Below are records; transcribe only the line with "为了确保稳妥，两个姑娘又抢了" and those after it, through the last line, without any change.

Source data:
========

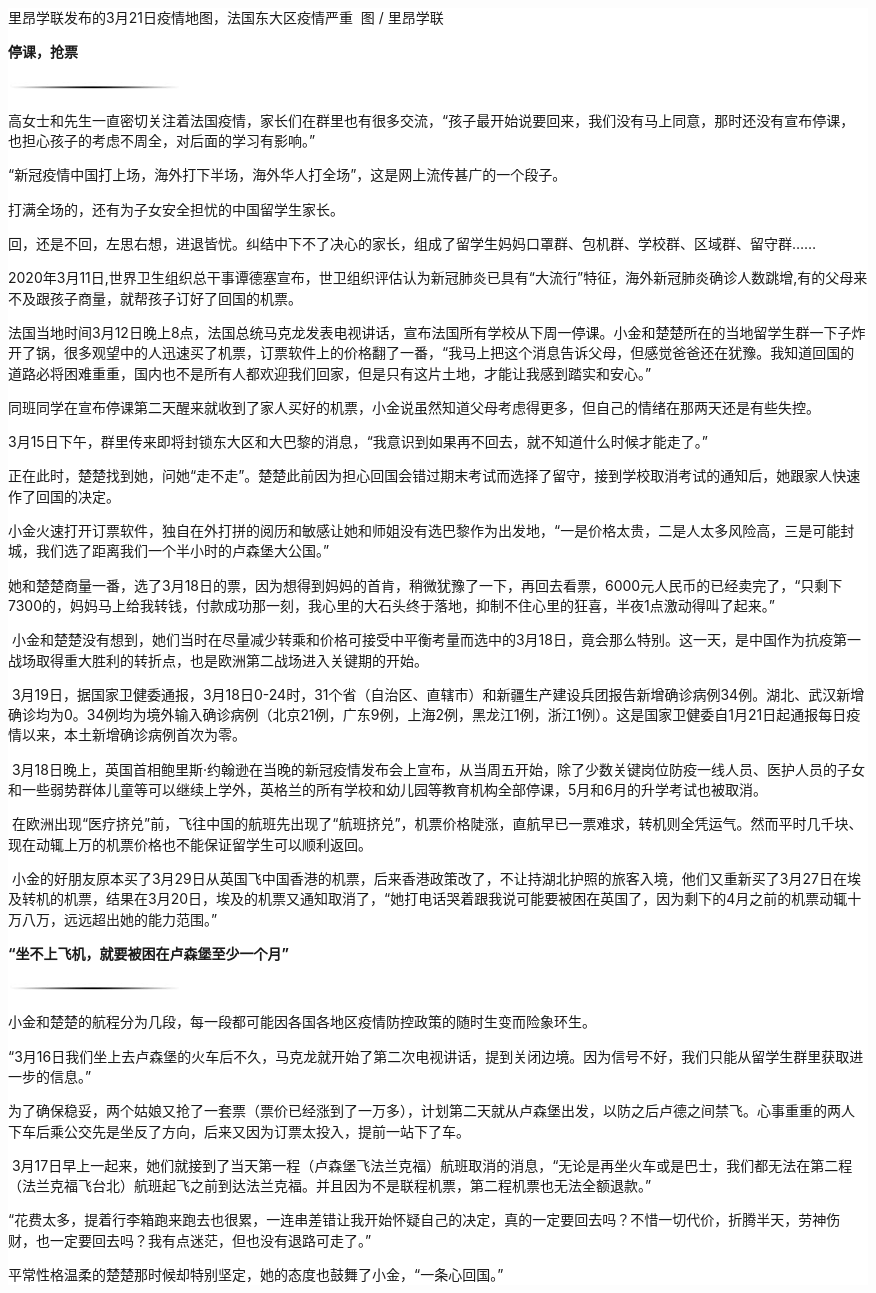 里昂学联发布的3月21日疫情地图，法国东大区疫情严重  图 / 里昂学联

**停课，抢票**

![](/images/post/3e6a6eb40e027f3cb4aef742eef1954c.jpg)

高女士和先生一直密切关注着法国疫情，家长们在群里也有很多交流，“孩子最开始说要回来，我们没有马上同意，那时还没有宣布停课，也担心孩子的考虑不周全，对后面的学习有影响。”

“新冠疫情中国打上场，海外打下半场，海外华人打全场”，这是网上流传甚广的一个段子。

打满全场的，还有为子女安全担忧的中国留学生家长。

回，还是不回，左思右想，进退皆忧。纠结中下不了决心的家长，组成了留学生妈妈口罩群、包机群、学校群、区域群、留守群……

2020年3月11日,世界卫生组织总干事谭德塞宣布，世卫组织评估认为新冠肺炎已具有“大流行”特征，海外新冠肺炎确诊人数跳增,有的父母来不及跟孩子商量，就帮孩子订好了回国的机票。

法国当地时间3月12日晚上8点，法国总统马克龙发表电视讲话，宣布法国所有学校从下周一停课。小金和楚楚所在的当地留学生群一下子炸开了锅，很多观望中的人迅速买了机票，订票软件上的价格翻了一番，“我马上把这个消息告诉父母，但感觉爸爸还在犹豫。我知道回国的道路必将困难重重，国内也不是所有人都欢迎我们回家，但是只有这片土地，才能让我感到踏实和安心。”

同班同学在宣布停课第二天醒来就收到了家人买好的机票，小金说虽然知道父母考虑得更多，但自己的情绪在那两天还是有些失控。

3月15日下午，群里传来即将封锁东大区和大巴黎的消息，“我意识到如果再不回去，就不知道什么时候才能走了。”

正在此时，楚楚找到她，问她“走不走”。楚楚此前因为担心回国会错过期末考试而选择了留守，接到学校取消考试的通知后，她跟家人快速作了回国的决定。

小金火速打开订票软件，独自在外打拼的阅历和敏感让她和师姐没有选巴黎作为出发地，“一是价格太贵，二是人太多风险高，三是可能封城，我们选了距离我们一个半小时的卢森堡大公国。”

她和楚楚商量一番，选了3月18日的票，因为想得到妈妈的首肯，稍微犹豫了一下，再回去看票，6000元人民币的已经卖完了，“只剩下7300的，妈妈马上给我转钱，付款成功那一刻，我心里的大石头终于落地，抑制不住心里的狂喜，半夜1点激动得叫了起来。”

 小金和楚楚没有想到，她们当时在尽量减少转乘和价格可接受中平衡考量而选中的3月18日，竟会那么特别。这一天，是中国作为抗疫第一战场取得重大胜利的转折点，也是欧洲第二战场进入关键期的开始。

 3月19日，据国家卫健委通报，3月18日0-24时，31个省（自治区、直辖市）和新疆生产建设兵团报告新增确诊病例34例。湖北、武汉新增确诊均为0。34例均为境外输入确诊病例（北京21例，广东9例，上海2例，黑龙江1例，浙江1例）。这是国家卫健委自1月21日起通报每日疫情以来，本土新增确诊病例首次为零。

 3月18日晚上，英国首相鲍里斯·约翰逊在当晚的新冠疫情发布会上宣布，从当周五开始，除了少数关键岗位防疫一线人员、医护人员的子女和一些弱势群体儿童等可以继续上学外，英格兰的所有学校和幼儿园等教育机构全部停课，5月和6月的升学考试也被取消。

 在欧洲出现“医疗挤兑”前，飞往中国的航班先出现了“航班挤兑”，机票价格陡涨，直航早已一票难求，转机则全凭运气。然而平时几千块、现在动辄上万的机票价格也不能保证留学生可以顺利返回。

 小金的好朋友原本买了3月29日从英国飞中国香港的机票，后来香港政策改了，不让持湖北护照的旅客入境，他们又重新买了3月27日在埃及转机的机票，结果在3月20日，埃及的机票又通知取消了，“她打电话哭着跟我说可能要被困在英国了，因为剩下的4月之前的机票动辄十万八万，远远超出她的能力范围。” 

**“坐不上飞机，就要被困在卢森堡至少一个月”**

![](/images/post/3e6a6eb40e027f3cb4aef742eef1954c.jpg)

小金和楚楚的航程分为几段，每一段都可能因各国各地区疫情防控政策的随时生变而险象环生。

“3月16日我们坐上去卢森堡的火车后不久，马克龙就开始了第二次电视讲话，提到关闭边境。因为信号不好，我们只能从留学生群里获取进一步的信息。”

为了确保稳妥，两个姑娘又抢了一套票（票价已经涨到了一万多），计划第二天就从卢森堡出发，以防之后卢德之间禁飞。心事重重的两人下车后乘公交先是坐反了方向，后来又因为订票太投入，提前一站下了车。

 3月17日早上一起来，她们就接到了当天第一程（卢森堡飞法兰克福）航班取消的消息，“无论是再坐火车或是巴士，我们都无法在第二程（法兰克福飞台北）航班起飞之前到达法兰克福。并且因为不是联程机票，第二程机票也无法全额退款。”

“花费太多，提着行李箱跑来跑去也很累，一连串差错让我开始怀疑自己的决定，真的一定要回去吗？不惜一切代价，折腾半天，劳神伤财，也一定要回去吗？我有点迷茫，但也没有退路可走了。”

平常性格温柔的楚楚那时候却特别坚定，她的态度也鼓舞了小金，“一条心回国。”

========

Result for this task:
为了确保稳妥，两个姑娘又抢了一套票（票价已经涨到了一万多），计划第二天就从卢森堡出发，以防之后卢德之间禁飞。心事重重的两人下车后乘公交先是坐反了方向，后来又因为订票太投入，提前一站下了车。

 3月17日早上一起来，她们就接到了当天第一程（卢森堡飞法兰克福）航班取消的消息，“无论是再坐火车或是巴士，我们都无法在第二程（法兰克福飞台北）航班起飞之前到达法兰克福。并且因为不是联程机票，第二程机票也无法全额退款。”

“花费太多，提着行李箱跑来跑去也很累，一连串差错让我开始怀疑自己的决定，真的一定要回去吗？不惜一切代价，折腾半天，劳神伤财，也一定要回去吗？我有点迷茫，但也没有退路可走了。”

平常性格温柔的楚楚那时候却特别坚定，她的态度也鼓舞了小金，“一条心回国。”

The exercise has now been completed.